WHAT NEEDS TO BE DONE:
Going through the entries, how many lines include the string "Table"? Answer only with the number.

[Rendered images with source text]
-- Opening Marker --

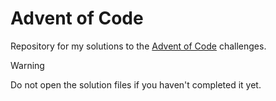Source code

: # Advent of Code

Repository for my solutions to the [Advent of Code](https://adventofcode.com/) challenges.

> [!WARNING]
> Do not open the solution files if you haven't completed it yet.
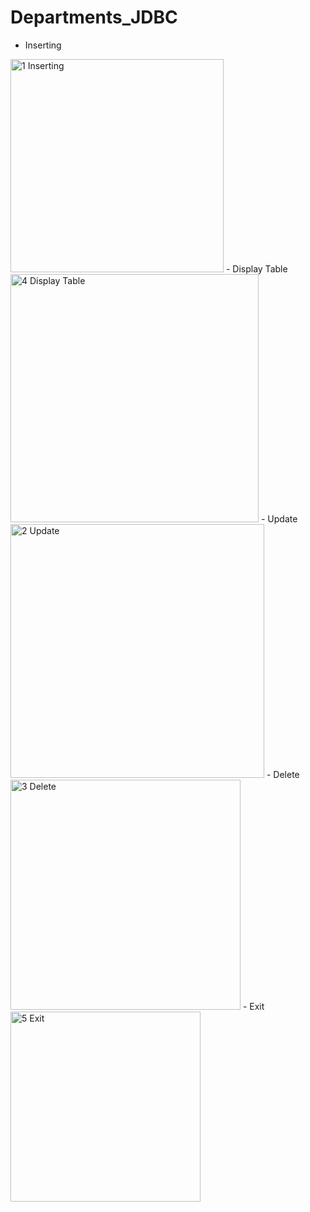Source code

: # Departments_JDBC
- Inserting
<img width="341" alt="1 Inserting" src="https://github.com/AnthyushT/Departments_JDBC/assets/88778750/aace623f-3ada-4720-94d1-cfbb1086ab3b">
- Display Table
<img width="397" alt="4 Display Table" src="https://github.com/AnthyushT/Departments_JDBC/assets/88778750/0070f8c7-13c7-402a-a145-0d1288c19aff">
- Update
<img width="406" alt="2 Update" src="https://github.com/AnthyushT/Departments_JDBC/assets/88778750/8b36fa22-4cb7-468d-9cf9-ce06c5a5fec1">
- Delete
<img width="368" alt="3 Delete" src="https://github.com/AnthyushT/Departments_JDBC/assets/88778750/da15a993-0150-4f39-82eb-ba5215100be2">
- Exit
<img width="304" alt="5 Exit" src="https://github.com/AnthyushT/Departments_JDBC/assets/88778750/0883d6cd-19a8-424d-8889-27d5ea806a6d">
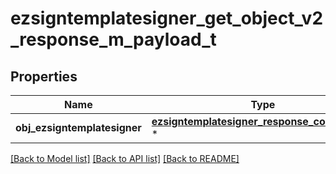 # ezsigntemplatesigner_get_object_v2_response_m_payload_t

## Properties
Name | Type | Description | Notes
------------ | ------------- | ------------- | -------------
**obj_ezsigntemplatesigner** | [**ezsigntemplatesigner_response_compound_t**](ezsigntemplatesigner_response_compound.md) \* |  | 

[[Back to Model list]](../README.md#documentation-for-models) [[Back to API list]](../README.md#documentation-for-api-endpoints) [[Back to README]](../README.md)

-- Closing Marker --
-- Opening Marker --

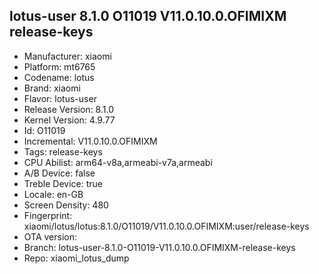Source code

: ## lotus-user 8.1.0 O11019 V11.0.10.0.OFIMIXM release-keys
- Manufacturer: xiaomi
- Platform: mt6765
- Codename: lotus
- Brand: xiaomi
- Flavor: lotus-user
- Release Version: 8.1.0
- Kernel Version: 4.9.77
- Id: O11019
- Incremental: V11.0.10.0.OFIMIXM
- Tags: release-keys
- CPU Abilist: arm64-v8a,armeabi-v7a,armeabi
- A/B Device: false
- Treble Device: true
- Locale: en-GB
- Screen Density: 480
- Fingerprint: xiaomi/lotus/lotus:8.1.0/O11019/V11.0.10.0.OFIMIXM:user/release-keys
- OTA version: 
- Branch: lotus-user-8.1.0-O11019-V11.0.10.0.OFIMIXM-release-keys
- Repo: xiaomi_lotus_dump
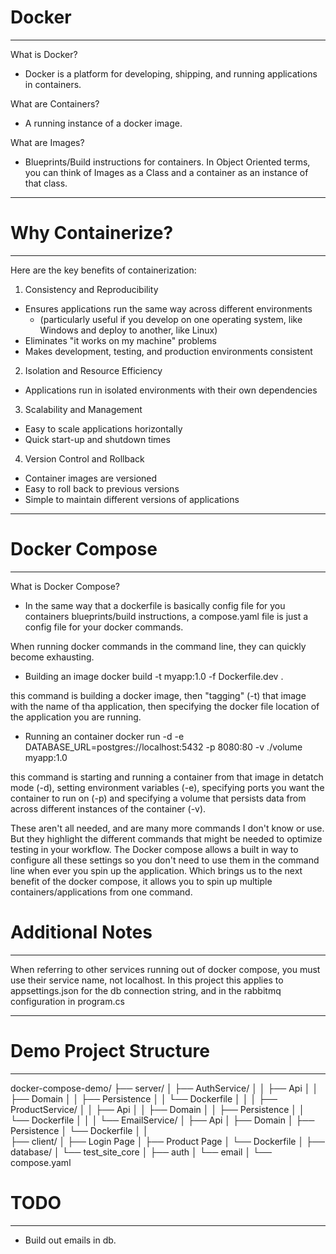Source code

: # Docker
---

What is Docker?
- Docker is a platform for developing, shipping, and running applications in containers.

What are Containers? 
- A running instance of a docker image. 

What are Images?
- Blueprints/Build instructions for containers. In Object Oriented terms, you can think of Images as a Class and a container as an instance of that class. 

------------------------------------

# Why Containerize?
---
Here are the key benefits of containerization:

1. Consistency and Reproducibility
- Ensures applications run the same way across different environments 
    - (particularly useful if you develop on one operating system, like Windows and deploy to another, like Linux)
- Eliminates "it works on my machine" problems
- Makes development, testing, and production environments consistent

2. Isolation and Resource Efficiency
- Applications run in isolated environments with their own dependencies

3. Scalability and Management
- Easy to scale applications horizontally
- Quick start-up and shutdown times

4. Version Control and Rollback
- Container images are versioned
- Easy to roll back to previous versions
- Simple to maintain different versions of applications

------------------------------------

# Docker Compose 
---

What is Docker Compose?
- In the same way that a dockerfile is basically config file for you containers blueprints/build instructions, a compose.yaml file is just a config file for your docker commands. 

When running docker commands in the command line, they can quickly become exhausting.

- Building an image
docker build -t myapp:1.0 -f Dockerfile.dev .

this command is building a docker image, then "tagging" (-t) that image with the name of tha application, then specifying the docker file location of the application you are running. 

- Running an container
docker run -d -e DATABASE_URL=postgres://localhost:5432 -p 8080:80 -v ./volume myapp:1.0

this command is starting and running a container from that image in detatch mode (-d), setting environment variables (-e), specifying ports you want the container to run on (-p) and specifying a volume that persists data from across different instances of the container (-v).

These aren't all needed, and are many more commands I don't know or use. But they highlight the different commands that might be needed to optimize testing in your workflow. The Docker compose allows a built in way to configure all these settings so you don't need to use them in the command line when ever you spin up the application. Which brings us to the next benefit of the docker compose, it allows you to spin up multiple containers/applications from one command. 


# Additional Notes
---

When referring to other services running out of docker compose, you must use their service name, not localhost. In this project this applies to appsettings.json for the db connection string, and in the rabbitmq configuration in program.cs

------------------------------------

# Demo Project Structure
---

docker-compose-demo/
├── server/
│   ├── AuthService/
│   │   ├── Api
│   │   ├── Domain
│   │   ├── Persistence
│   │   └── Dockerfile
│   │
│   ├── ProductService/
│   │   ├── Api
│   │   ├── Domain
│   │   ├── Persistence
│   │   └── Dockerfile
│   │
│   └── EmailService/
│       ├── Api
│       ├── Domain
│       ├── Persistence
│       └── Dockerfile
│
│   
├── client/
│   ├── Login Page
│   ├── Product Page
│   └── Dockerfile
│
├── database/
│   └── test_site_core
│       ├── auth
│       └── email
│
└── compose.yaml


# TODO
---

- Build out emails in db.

-- Closing Marker --
-- Opening Marker --

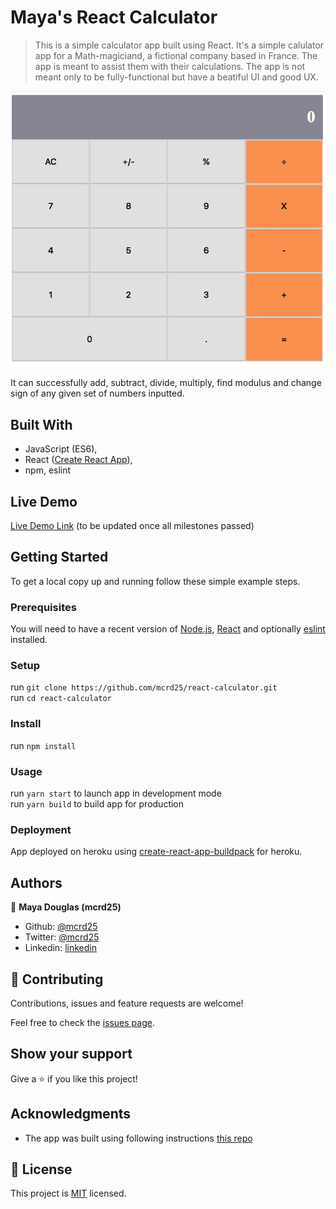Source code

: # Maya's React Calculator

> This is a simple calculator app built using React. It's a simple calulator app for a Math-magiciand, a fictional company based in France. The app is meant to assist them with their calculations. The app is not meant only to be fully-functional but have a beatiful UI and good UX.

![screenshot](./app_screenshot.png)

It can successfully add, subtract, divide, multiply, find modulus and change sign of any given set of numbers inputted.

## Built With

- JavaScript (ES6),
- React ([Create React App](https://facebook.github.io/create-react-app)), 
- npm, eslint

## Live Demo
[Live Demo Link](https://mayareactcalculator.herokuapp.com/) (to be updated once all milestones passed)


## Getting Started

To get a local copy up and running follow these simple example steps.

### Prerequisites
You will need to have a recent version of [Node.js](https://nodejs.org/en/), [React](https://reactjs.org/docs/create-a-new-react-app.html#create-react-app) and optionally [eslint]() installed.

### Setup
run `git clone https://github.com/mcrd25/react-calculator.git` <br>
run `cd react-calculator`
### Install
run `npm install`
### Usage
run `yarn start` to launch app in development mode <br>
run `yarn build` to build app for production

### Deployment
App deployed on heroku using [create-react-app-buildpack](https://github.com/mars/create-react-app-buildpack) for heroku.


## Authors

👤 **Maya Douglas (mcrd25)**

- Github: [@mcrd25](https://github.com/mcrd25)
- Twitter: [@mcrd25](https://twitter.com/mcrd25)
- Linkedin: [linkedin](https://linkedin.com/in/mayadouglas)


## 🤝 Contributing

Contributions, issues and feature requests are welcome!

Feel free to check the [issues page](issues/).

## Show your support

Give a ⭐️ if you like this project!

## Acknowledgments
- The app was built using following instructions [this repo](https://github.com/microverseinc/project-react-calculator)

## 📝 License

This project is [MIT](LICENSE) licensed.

-- Closing Marker --

EXERCISE RESULT:
2